On Thursday, 3 September 2015 at 16:46:30 UTC, Andrei Alexandrescu wrote:
http://stackoverflow.com/questions/32369114/leap-years-not-working-in-date-and-time-program-in-dlang

The gist of it is the user wrote =+ instead of +=. I wonder if we should disallow during tokenization the sequence "=", "+", whitespace. Surely it's not a formatting anyone would aim for, but instead a misspelling of +=.

Well, in this particular case, wouldn't it make more sense to simply make + as a unary operator illegal? It doesn't even _do_ anything, and I, for one, didn't even know that such an operator existed before this thread.

In general though, I think that warning based on whitespace is a slippery slope, especially when the language is designed such that whitespace doesn't matter unless it's required to make it so that a compound token is separate tokens. And this particular case isn't even generalizable, because there are other operators where they _would_ go in that order, and if you don't actually want to properly space out your operators with whitespace, then you'll end up with stuff like =-a and =*a which are perfectly legitimate. So, we're forced to either special case =+, or we're essentially going to require that you put a space after =, and while I think that everyone should, that's basically requiring folks to format their code in a particular way which isn't in line with D or its C/C++ ancestry and the expectations of the developers who use such languages.

So, honestly, I'm more inclined to tell folks that maybe if they want their code to be clear and avoid mistakes like this, they should put whitespace around operators, but it's a free world, and they're free to format their code in a way that's harder to read and more likely to help them shoot themselves in the foot if they really want to.

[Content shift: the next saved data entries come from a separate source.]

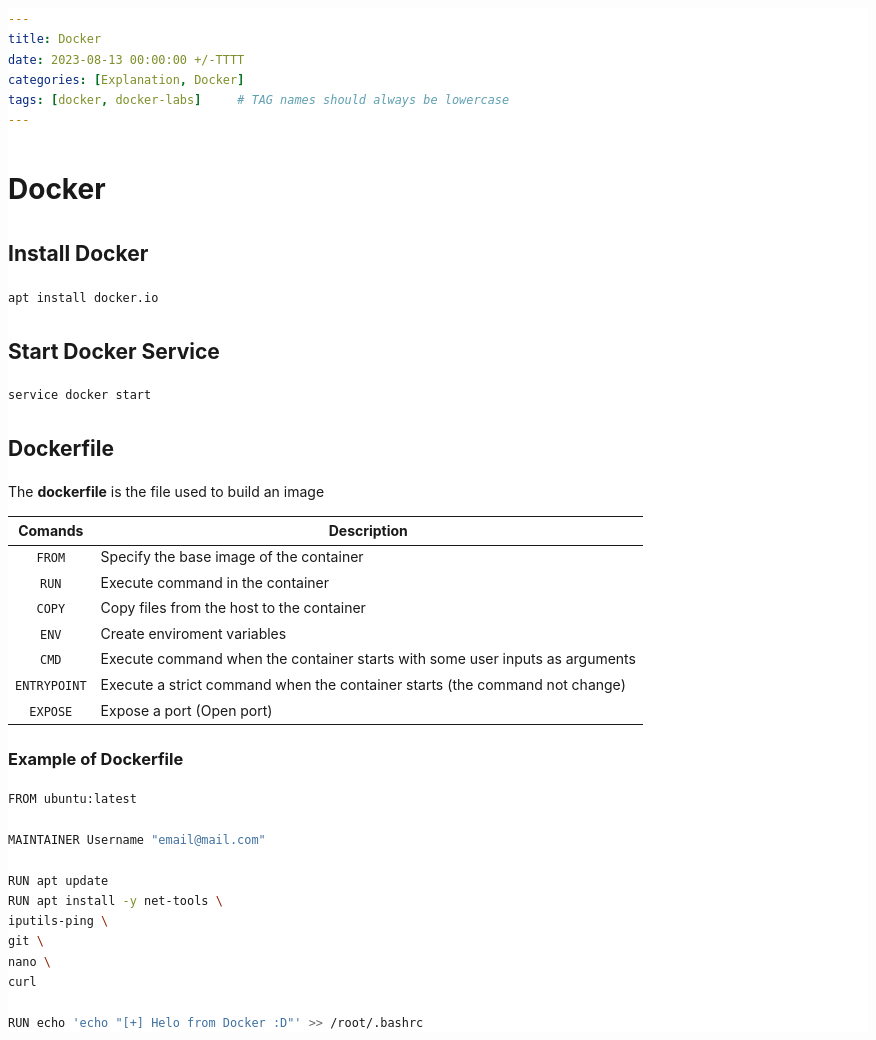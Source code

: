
```yaml
---
title: Docker
date: 2023-08-13 00:00:00 +/-TTTT 
categories: [Explanation, Docker]
tags: [docker, docker-labs]     # TAG names should always be lowercase
---
```


# Docker

## Install Docker

```bash
apt install docker.io
```

## Start Docker Service

```bash
service docker start
```

## Dockerfile

The **dockerfile** is the file used to build an image

|Comands       |  Description                                                                    |
|:------------:|---------------------------------------------------------------------------------|
| `FROM`       |  Specify the base image of the container                                        |
| `RUN`        |  Execute command in the container                                               |
| `COPY`       |  Copy files from the host to the container                                      |
| `ENV`        |  Create enviroment variables                                                    |
| `CMD`        |  Execute command when the container starts with some user inputs as arguments   |
| `ENTRYPOINT` |  Execute a strict command when the container starts (the command not change)    |
| `EXPOSE`     |  Expose a port (Open port)                                                      |

### Example of Dockerfile

```bash
FROM ubuntu:latest

MAINTAINER Username "email@mail.com"

RUN apt update
RUN apt install -y net-tools \
iputils-ping \
git \
nano \
curl 

RUN echo 'echo "[+] Helo from Docker :D"' >> /root/.bashrc
```
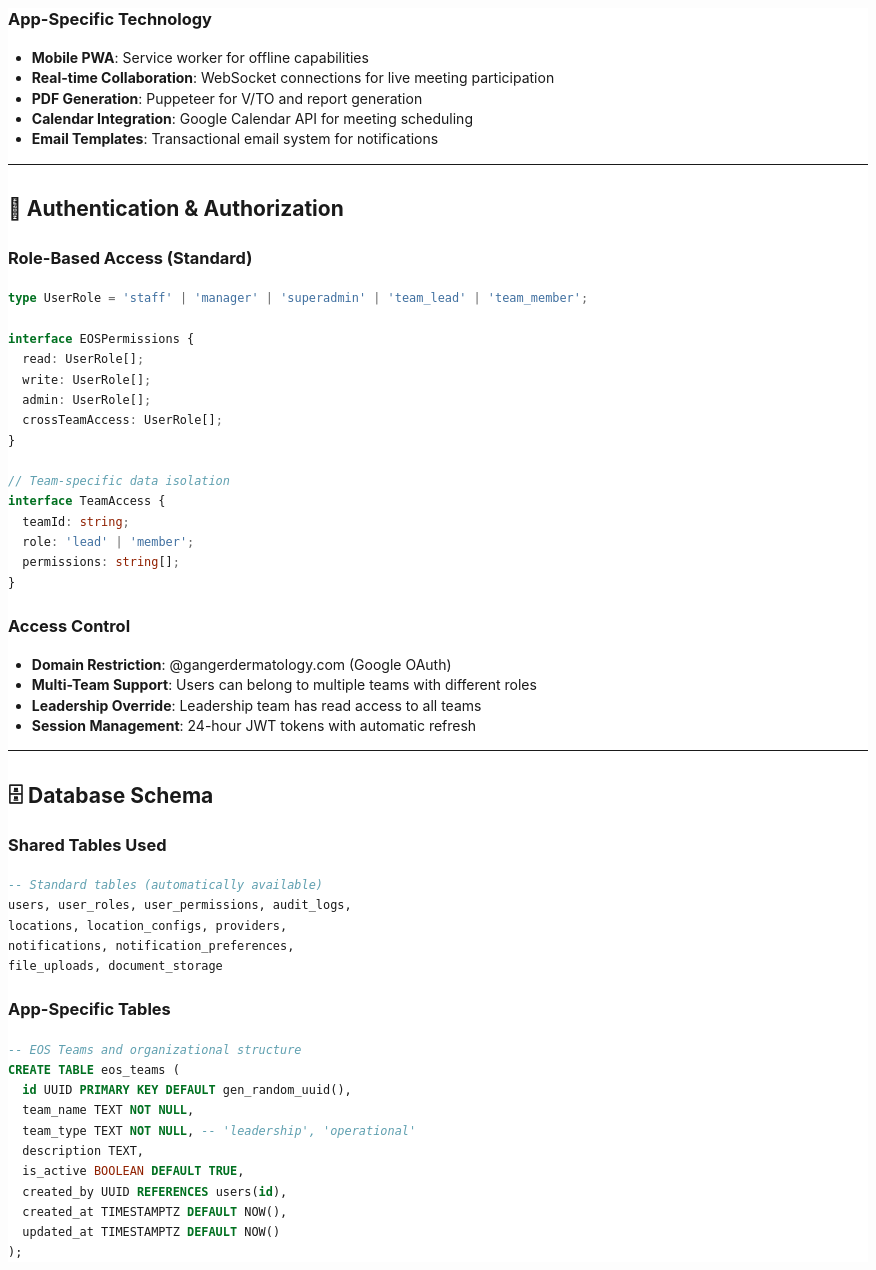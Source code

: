 ### **App-Specific Technology**
- **Mobile PWA**: Service worker for offline capabilities
- **Real-time Collaboration**: WebSocket connections for live meeting participation
- **PDF Generation**: Puppeteer for V/TO and report generation
- **Calendar Integration**: Google Calendar API for meeting scheduling
- **Email Templates**: Transactional email system for notifications

---

## 👥 Authentication & Authorization

### **Role-Based Access (Standard)**
```typescript
type UserRole = 'staff' | 'manager' | 'superadmin' | 'team_lead' | 'team_member';

interface EOSPermissions {
  read: UserRole[];
  write: UserRole[];
  admin: UserRole[];
  crossTeamAccess: UserRole[];
}

// Team-specific data isolation
interface TeamAccess {
  teamId: string;
  role: 'lead' | 'member';
  permissions: string[];
}
```

### **Access Control**
- **Domain Restriction**: @gangerdermatology.com (Google OAuth)
- **Multi-Team Support**: Users can belong to multiple teams with different roles
- **Leadership Override**: Leadership team has read access to all teams
- **Session Management**: 24-hour JWT tokens with automatic refresh

---

## 🗄️ Database Schema

### **Shared Tables Used**
```sql
-- Standard tables (automatically available)
users, user_roles, user_permissions, audit_logs,
locations, location_configs, providers,
notifications, notification_preferences,
file_uploads, document_storage
```

### **App-Specific Tables**
```sql
-- EOS Teams and organizational structure
CREATE TABLE eos_teams (
  id UUID PRIMARY KEY DEFAULT gen_random_uuid(),
  team_name TEXT NOT NULL,
  team_type TEXT NOT NULL, -- 'leadership', 'operational'
  description TEXT,
  is_active BOOLEAN DEFAULT TRUE,
  created_by UUID REFERENCES users(id),
  created_at TIMESTAMPTZ DEFAULT NOW(),
  updated_at TIMESTAMPTZ DEFAULT NOW()
);
```
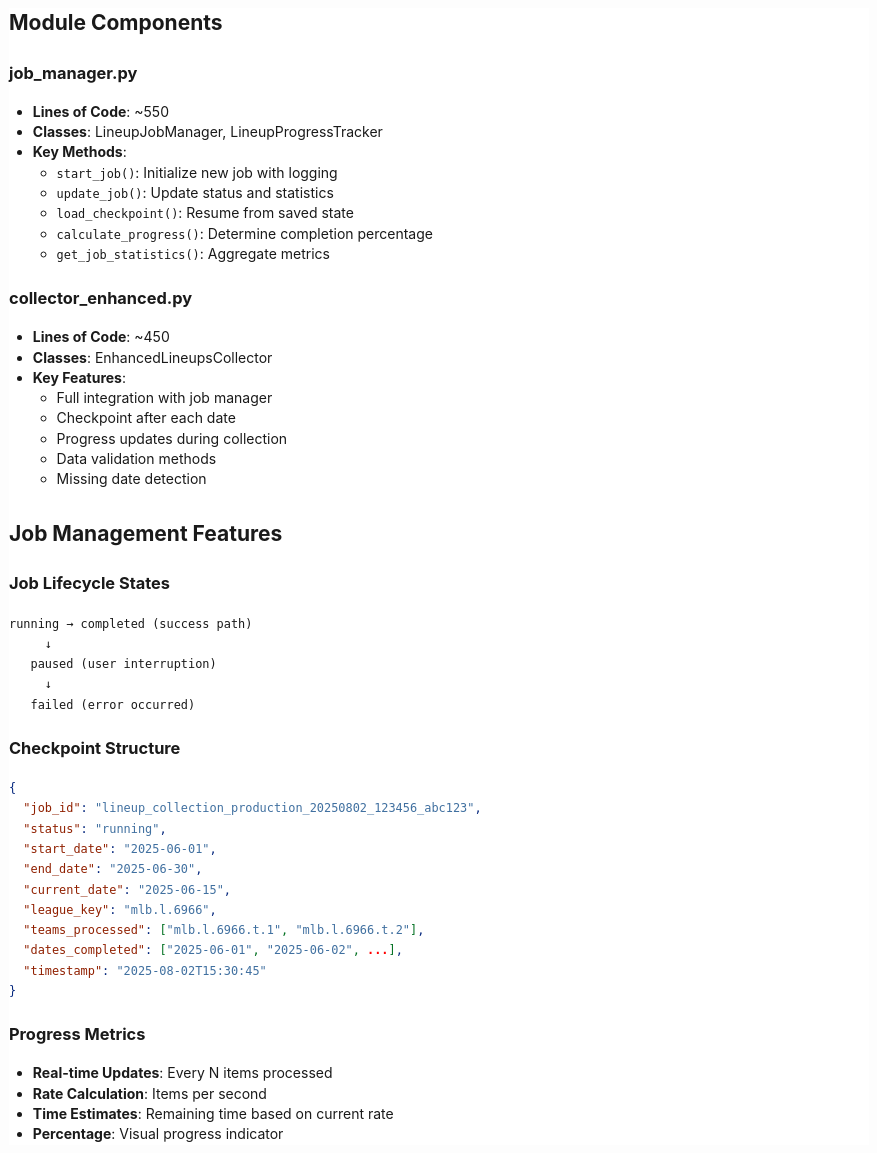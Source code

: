 ## Module Components

### job_manager.py
- **Lines of Code**: ~550
- **Classes**: LineupJobManager, LineupProgressTracker
- **Key Methods**:
  - `start_job()`: Initialize new job with logging
  - `update_job()`: Update status and statistics
  - `load_checkpoint()`: Resume from saved state
  - `calculate_progress()`: Determine completion percentage
  - `get_job_statistics()`: Aggregate metrics

### collector_enhanced.py
- **Lines of Code**: ~450
- **Classes**: EnhancedLineupsCollector
- **Key Features**:
  - Full integration with job manager
  - Checkpoint after each date
  - Progress updates during collection
  - Data validation methods
  - Missing date detection

## Job Management Features

### Job Lifecycle States
```
running → completed (success path)
     ↓
   paused (user interruption)
     ↓
   failed (error occurred)
```

### Checkpoint Structure
```json
{
  "job_id": "lineup_collection_production_20250802_123456_abc123",
  "status": "running",
  "start_date": "2025-06-01",
  "end_date": "2025-06-30",
  "current_date": "2025-06-15",
  "league_key": "mlb.l.6966",
  "teams_processed": ["mlb.l.6966.t.1", "mlb.l.6966.t.2"],
  "dates_completed": ["2025-06-01", "2025-06-02", ...],
  "timestamp": "2025-08-02T15:30:45"
}
```

### Progress Metrics
- **Real-time Updates**: Every N items processed
- **Rate Calculation**: Items per second
- **Time Estimates**: Remaining time based on current rate
- **Percentage**: Visual progress indicator
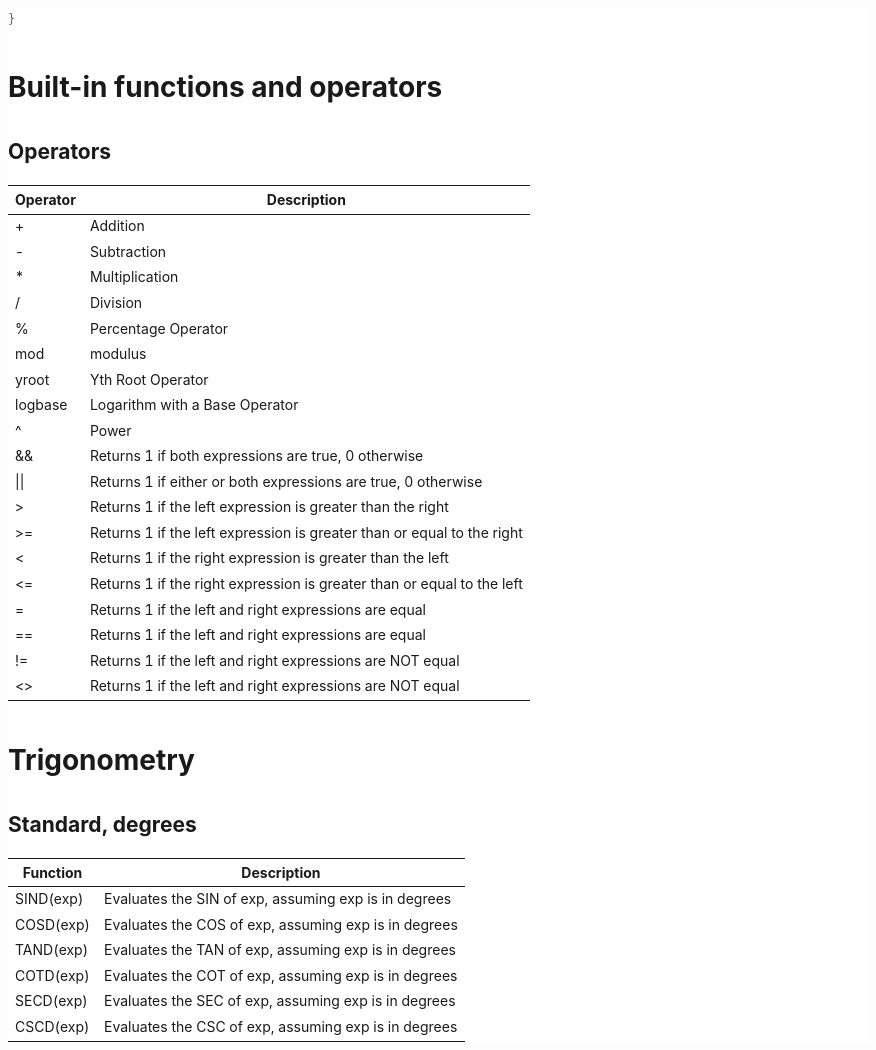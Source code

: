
 ```dart
}
```
# Built-in functions and operators

## Operators

| Operator             | Description                                                           |
|----------------------|-----------------------------------------------------------------------|
| +                    | Addition                                                              |
| -                    | Subtraction                                                           |
| *                    | Multiplication                                                        |
| /                    | Division                                                              |
| %                    | Percentage Operator                                                   |
| mod                  | modulus                                                               |
| yroot                | Yth Root Operator                                                     |
| logbase              | Logarithm with a Base Operator                                        |
| ^                    | Power                                                                 |
| &&                   | Returns 1 if both expressions are true, 0 otherwise                   |
| \|\|                 | Returns 1 if either or both expressions are true, 0 otherwise         |
| >                    | Returns 1 if the left expression is greater than the right            |
| >=                   | Returns 1 if the left expression is greater than or equal to the right|
| <                    | Returns 1 if the right expression is greater than the left            |
| <=                   | Returns 1 if the right expression is greater than or equal to the left|
| =                    | Returns 1 if the left and right expressions are equal                 |
| ==                   | Returns 1 if the left and right expressions are equal                 |
| !=                   | Returns 1 if the left and right expressions are NOT equal             |
| <>                   | Returns 1 if the left and right expressions are NOT equal             |

# Trigonometry

## Standard, degrees

| Function             | Description                                         |
|----------------------|-----------------------------------------------------|
| SIND(exp)            | Evaluates the SIN of exp, assuming exp is in degrees|
| COSD(exp)            | Evaluates the COS of exp, assuming exp is in degrees|
| TAND(exp)            | Evaluates the TAN of exp, assuming exp is in degrees|
| COTD(exp)            | Evaluates the COT of exp, assuming exp is in degrees|
| SECD(exp)            | Evaluates the SEC of exp, assuming exp is in degrees|
| CSCD(exp)            | Evaluates the CSC of exp, assuming exp is in degrees|
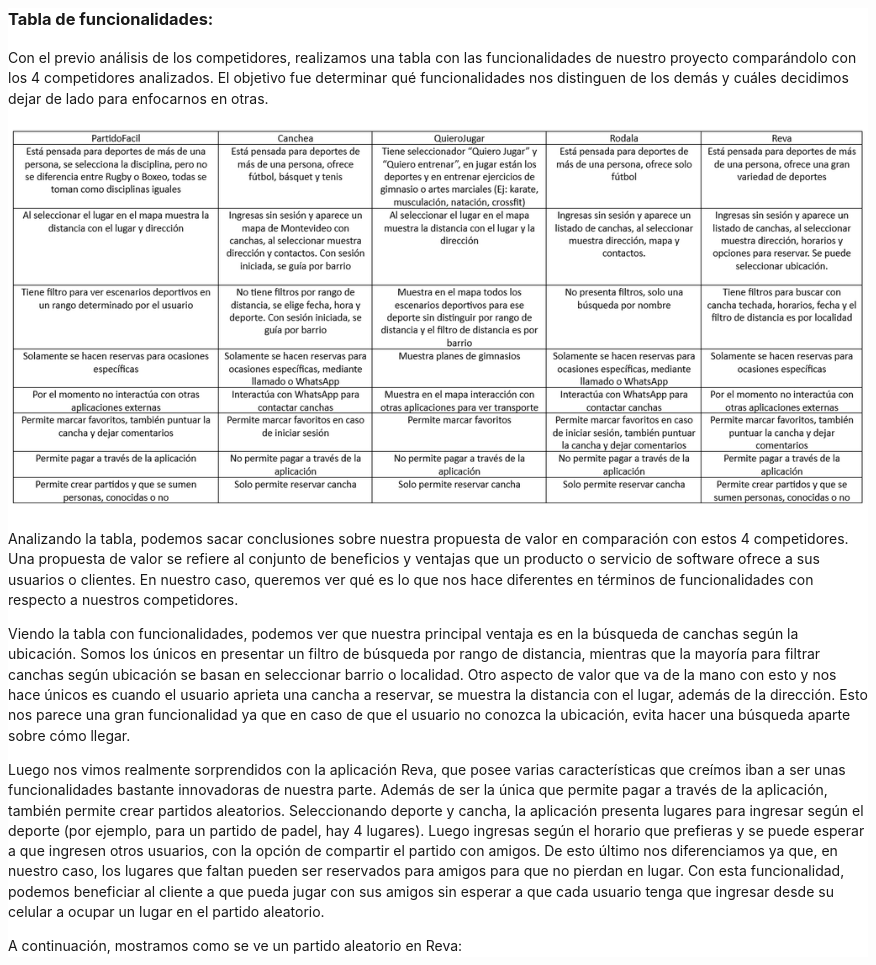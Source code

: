 ### Tabla de funcionalidades:

Con el previo análisis de los competidores, realizamos una tabla con las funcionalidades de nuestro proyecto comparándolo con los 4 competidores analizados. El objetivo fue determinar qué funcionalidades nos distinguen de los demás y cuáles decidimos dejar de lado para enfocarnos en otras.

![Competidores](./Imagenes/Competidores/competidores.png)

Analizando la tabla, podemos sacar conclusiones sobre nuestra propuesta de valor en comparación con estos 4 competidores. Una propuesta de valor se refiere al conjunto de beneficios y ventajas que un producto o servicio de software ofrece a sus usuarios o clientes. En nuestro caso, queremos ver qué es lo que nos hace diferentes en términos de funcionalidades con respecto a nuestros competidores.

Viendo la tabla con funcionalidades, podemos ver que nuestra principal ventaja es en la búsqueda de canchas según la ubicación. Somos los únicos en presentar un filtro de búsqueda por rango de distancia, mientras que la mayoría para filtrar canchas según ubicación se basan en seleccionar barrio o localidad. Otro aspecto de valor que va de la mano con esto y nos hace únicos es cuando el usuario aprieta una cancha a reservar, se muestra la distancia con el lugar, además de la dirección. Esto nos parece una gran funcionalidad ya que en caso de que el usuario no conozca la ubicación, evita hacer una búsqueda aparte sobre cómo llegar.

Luego nos vimos realmente sorprendidos con la aplicación Reva, que posee varias características que creímos iban a ser unas funcionalidades bastante innovadoras de nuestra parte. Además de ser la única que permite pagar a través de la aplicación, también permite crear partidos aleatorios. Seleccionando deporte y cancha, la aplicación presenta lugares para ingresar según el deporte (por ejemplo, para un partido de padel, hay 4 lugares). Luego ingresas según el horario que prefieras y se puede esperar a que ingresen otros usuarios, con la opción de compartir el partido con amigos. De esto último nos diferenciamos ya que, en nuestro caso, los lugares que faltan pueden ser reservados para amigos para que no pierdan en lugar. Con esta funcionalidad, podemos beneficiar al cliente a que pueda jugar con sus amigos sin esperar a que cada usuario tenga que ingresar desde su celular a ocupar un lugar en el partido aleatorio.

A continuación, mostramos como se ve un partido aleatorio en Reva: 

But regardless, I question that even allowing + as a unary operator even makes sense in the first place. I guess that some folks might use it to try and make the difference between a positive and a negative number more obvious? But I would have thought that it would make it _harder_ to distinguish them rather than easier. So, maybe we can just get rid of the unary + operator. But still, that would only help this particular case, and other operators which _do_ make sense as unary operators to the right of an assignment still have the potential of being mistyped to painful results if programmers don't actually put whitespace around = like most of us would.